Mount was born in Setauket, New York and trained at the National Academy of Design in New York. Although he started as a history painter, Mount moved to depicting scenes from everyday life. Two of his more famous paintings are Eel Spearing at Setauket (1845, New York State Historical Association, Cooperstown) and Bargaining for a Horse (1835, New-York Historical Society, New York City). The largest collection of his works is located in the Long Island Museum of American Art, History, and Carriages.

(Mount 's painting and a photograph of the House. The interesting stone "retaining wall" appears in both. I was wondering if he just forgot to include the stones that should be accumulating along the sides of these Worm Fences or was perhaps inclined to laziness and just left them out.)
 
His home and studio, the William Sidney Mount House, is a National Historic Landmark.

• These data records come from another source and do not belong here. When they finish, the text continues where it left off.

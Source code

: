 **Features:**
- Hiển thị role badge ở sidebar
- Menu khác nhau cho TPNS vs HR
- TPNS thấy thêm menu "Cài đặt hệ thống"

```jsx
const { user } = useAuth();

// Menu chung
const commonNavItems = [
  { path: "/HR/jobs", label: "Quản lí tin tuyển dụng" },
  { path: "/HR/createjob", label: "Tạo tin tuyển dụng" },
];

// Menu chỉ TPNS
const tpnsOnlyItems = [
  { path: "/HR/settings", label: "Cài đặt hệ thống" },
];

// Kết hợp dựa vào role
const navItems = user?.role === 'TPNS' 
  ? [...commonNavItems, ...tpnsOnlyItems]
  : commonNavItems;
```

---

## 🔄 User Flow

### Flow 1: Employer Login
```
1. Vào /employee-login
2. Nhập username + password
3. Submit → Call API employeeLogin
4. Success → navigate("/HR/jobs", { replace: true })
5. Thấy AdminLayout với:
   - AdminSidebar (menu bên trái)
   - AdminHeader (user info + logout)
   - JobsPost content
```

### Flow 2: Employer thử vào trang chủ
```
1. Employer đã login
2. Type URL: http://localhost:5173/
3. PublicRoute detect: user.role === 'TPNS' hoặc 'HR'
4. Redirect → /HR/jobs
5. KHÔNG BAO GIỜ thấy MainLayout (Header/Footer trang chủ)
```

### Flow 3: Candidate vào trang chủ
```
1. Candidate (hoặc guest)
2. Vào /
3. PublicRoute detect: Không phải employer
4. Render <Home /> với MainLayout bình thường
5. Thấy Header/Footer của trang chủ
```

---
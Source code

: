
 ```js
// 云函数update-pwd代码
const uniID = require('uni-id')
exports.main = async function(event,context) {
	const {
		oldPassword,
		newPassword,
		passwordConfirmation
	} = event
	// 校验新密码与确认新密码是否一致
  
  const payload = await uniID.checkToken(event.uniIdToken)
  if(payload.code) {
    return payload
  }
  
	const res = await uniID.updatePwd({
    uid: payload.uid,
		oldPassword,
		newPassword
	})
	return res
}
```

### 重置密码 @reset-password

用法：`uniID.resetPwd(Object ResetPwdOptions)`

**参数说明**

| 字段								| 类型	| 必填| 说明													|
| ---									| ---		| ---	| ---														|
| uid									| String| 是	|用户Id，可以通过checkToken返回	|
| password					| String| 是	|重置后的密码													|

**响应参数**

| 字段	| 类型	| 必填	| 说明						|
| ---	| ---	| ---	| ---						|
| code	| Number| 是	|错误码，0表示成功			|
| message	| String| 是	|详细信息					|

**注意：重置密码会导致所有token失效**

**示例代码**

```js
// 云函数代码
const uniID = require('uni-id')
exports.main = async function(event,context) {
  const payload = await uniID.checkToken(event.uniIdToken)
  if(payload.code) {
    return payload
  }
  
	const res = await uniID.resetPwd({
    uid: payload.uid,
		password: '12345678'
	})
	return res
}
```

One of the local elementary schools in The Three Village Central School District is named in his honor, as is PS 174 elementary school in Rego Park, Queens. A residential building is named after him on the Stony Brook University campus." http://en.wikipedia.org/wiki/William_Sidney_Mount


"W.S. Mount was an artist, musician, and inventor...He attended séances at Thomas Hadaway’s house, which is now the Country House Restaurant. A séance is when people get together and try to contact the dead. W.S. Mount felt that Rembrandt, a great Dutch painter of the 17th century, was helping him with his painting skills through the séances...(and) Mount was the first American artist who painted African-Americans in a nice way."